FIRST PERSON - Alex Magno - The Philippine Star

Expect dramatic changes in the community quarantine arrangements after May 31.

The IATF is now finally talking about shifting to tightly focused, neighborhood based lockdowns wherever any sign of renewed outbreaks happen. We now have adequate testing capacity and enough isolation facilities to make that possible. Without the testing capacity and the isolation facilities, we had no other choice than use the blunt instrument of a general quarantine to check the spread of the pandemic.

When China put Wuhan, with its population of 11 million people, under lockdown, we thought they were embarking on something impossible to do. Days later, Beijing included the entire province of Hubei in the lockdown order. That was even more incredible. But they got it done and, for weeks, kept new infections to zero.

When May 31 comes around, we would have kept the entire 12 million population of Metro Manila in some form of lockdown for longer than Wuhan was shut down. We actually accomplished a bigger feat: for weeks, we kept the entire island of Luzon under lockdown.

But we failed to dramatically bring down infections as they did in the case of Wuhan. We might have flattened the curve but no one will accuse us of crushing it – unless, of course, we buy into Secretary Duque’s theory that a first wave did happen with the three cases followed by a couple of weeks of zero infections.

That theory, however, has been mocked to the heavens. With zero testing capacity at that time, we had no way of tracking the spread of infections. Beyond the reach of testing, the virus was quietly spreading.

If we had not crushed the curve with ten weeks of community quarantine, we never will. For lack of resources or the genius required to quash the epidemic, the virus will be with us for a very long time.

We cannot afford to continue with this business of community quarantines for much longer. It is a sledgehammer drawn to smash a virus. It does play to what is perhaps our only advantage in this game: a surfeit of political will.

The longer community quarantines are maintained, the more irrecoverable our economy becomes. No state in history has been able to feed its people out of its pockets indefinitely.

In our case, state resources are exhausted. A vicious cycle has crept in: with the economy in suspension, government can raise no revenues. Without revenues, government cannot afford to subsidize its citizens.

Having exhausted state coffers, we now court a greater risk: we simply cannot afford a big second wave of infections. We do not have the hospital beds and the medical resources required to meet it. We do not have the war chest to impose a second round of lockdowns.

Davao mayor Sara Duterte said it best as her city transitioned to “general community quarantine.” She warned her people to either obey health protocols or prepare the P2 million required for hospitalizing Covid-19 cases.  

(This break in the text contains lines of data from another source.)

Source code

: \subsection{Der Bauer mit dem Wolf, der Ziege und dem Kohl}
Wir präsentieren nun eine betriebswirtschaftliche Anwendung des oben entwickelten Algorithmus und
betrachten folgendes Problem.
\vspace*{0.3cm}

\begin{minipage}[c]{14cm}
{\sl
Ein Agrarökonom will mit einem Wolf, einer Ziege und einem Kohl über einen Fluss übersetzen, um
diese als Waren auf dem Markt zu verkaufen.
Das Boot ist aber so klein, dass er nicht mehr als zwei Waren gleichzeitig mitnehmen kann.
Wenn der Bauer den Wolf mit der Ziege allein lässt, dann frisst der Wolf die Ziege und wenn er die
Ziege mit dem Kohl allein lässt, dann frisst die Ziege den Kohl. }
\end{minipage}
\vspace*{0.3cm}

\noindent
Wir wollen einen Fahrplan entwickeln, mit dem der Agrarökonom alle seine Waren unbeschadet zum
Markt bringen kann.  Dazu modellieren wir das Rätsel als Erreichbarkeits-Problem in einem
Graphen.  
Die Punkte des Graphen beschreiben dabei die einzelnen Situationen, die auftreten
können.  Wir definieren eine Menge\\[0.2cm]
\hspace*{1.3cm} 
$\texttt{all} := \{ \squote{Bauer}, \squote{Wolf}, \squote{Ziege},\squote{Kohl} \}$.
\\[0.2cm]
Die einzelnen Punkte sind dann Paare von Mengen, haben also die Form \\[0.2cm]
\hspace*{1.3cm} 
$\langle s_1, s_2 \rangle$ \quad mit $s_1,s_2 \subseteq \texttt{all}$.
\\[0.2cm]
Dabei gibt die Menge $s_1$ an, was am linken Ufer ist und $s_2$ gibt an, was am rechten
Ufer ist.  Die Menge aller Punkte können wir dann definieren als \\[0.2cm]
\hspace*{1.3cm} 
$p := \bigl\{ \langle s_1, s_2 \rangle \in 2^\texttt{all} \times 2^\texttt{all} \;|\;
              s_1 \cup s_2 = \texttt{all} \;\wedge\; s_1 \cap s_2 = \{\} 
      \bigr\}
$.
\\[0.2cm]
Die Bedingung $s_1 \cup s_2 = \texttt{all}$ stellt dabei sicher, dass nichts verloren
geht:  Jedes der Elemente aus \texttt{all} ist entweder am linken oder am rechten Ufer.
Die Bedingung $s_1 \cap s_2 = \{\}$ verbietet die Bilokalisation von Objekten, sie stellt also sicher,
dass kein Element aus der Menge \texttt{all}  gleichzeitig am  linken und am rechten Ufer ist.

In a word, pass more responsibility to individuals to play their roles in containing infections.

Broadband

We can only cry over spilt milk.

Our response to this pandemic might have been a hundred times more effective if we had developed a national identification system 25 years ago and built a government broadband system 15 years ago.

The national ID system would have made it easier for government to track its population, download subsidies digitally and accurately anticipate the health needs of citizens. The national broadband would have been very useful in preparing us for a post-pandemic world: enabling our public school system to quickly adapt to new methods of instruction, making possible work-from-home arrangements for the public sector and detailed coordination of the work of local governments.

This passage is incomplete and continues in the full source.